# WHAT IS EXPECTED
Please filter the data down to the lines that include the word "並說明如何在" and copy them.

(Records from a dataset)
- Opening Delimiter -
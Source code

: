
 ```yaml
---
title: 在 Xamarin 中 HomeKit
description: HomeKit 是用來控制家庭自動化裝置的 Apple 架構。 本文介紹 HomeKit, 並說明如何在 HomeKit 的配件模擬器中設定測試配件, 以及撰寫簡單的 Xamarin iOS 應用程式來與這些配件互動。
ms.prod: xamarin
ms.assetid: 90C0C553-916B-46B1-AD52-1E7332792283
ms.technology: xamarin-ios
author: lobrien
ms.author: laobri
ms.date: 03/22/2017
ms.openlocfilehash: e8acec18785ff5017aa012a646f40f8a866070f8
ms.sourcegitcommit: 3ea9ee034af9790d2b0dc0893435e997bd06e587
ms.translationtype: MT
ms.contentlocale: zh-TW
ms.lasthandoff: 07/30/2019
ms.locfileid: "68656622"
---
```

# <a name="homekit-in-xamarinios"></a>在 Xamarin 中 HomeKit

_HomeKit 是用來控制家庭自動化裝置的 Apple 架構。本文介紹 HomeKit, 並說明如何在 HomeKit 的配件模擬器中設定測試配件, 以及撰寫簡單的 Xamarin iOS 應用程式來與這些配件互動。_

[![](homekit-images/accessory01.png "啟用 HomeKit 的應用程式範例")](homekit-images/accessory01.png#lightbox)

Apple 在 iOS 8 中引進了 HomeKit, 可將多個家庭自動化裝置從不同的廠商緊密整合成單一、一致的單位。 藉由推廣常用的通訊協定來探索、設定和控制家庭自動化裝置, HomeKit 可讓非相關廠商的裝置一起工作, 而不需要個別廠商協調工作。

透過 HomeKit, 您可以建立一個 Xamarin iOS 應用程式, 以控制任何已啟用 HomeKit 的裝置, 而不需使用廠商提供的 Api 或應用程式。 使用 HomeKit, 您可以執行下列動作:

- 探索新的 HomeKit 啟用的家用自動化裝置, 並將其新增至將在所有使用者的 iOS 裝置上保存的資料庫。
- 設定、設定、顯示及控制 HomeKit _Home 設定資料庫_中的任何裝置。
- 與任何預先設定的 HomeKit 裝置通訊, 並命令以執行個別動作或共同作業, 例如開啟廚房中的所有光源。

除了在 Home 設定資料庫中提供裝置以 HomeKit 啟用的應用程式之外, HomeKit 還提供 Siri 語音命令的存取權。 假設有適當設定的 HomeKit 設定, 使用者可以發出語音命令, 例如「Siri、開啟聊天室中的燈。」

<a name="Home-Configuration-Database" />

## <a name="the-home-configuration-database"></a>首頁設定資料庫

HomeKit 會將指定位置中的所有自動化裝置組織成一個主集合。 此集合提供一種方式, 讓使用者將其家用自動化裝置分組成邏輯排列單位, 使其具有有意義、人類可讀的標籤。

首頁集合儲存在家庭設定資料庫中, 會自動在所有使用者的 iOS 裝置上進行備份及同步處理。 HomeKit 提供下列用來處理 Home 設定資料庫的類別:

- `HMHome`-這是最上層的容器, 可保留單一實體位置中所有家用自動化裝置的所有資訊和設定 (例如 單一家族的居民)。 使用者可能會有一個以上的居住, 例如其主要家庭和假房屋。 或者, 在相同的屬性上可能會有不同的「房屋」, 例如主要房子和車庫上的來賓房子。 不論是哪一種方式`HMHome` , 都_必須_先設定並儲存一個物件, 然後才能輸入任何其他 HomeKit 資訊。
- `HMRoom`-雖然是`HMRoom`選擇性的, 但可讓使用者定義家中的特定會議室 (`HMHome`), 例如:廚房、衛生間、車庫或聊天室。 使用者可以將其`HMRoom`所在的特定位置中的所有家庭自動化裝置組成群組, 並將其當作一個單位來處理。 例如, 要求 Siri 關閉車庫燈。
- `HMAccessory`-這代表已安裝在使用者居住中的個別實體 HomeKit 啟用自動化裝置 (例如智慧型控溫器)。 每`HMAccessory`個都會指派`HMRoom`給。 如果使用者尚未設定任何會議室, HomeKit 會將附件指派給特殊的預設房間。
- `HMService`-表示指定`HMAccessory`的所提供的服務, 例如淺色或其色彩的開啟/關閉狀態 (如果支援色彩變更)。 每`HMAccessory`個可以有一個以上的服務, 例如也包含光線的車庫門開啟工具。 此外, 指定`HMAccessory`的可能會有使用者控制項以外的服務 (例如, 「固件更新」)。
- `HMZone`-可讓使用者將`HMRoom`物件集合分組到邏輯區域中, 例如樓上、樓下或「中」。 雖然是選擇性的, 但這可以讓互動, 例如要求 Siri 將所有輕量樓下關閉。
- Closing Delimiter -
# WRITTEN SOLUTION
description: HomeKit 是用來控制家庭自動化裝置的 Apple 架構。 本文介紹 HomeKit, 並說明如何在 HomeKit 的配件模擬器中設定測試配件, 以及撰寫簡單的 Xamarin iOS 應用程式來與這些配件互動。
_HomeKit 是用來控制家庭自動化裝置的 Apple 架構。本文介紹 HomeKit, 並說明如何在 HomeKit 的配件模擬器中設定測試配件, 以及撰寫簡單的 Xamarin iOS 應用程式來與這些配件互動。_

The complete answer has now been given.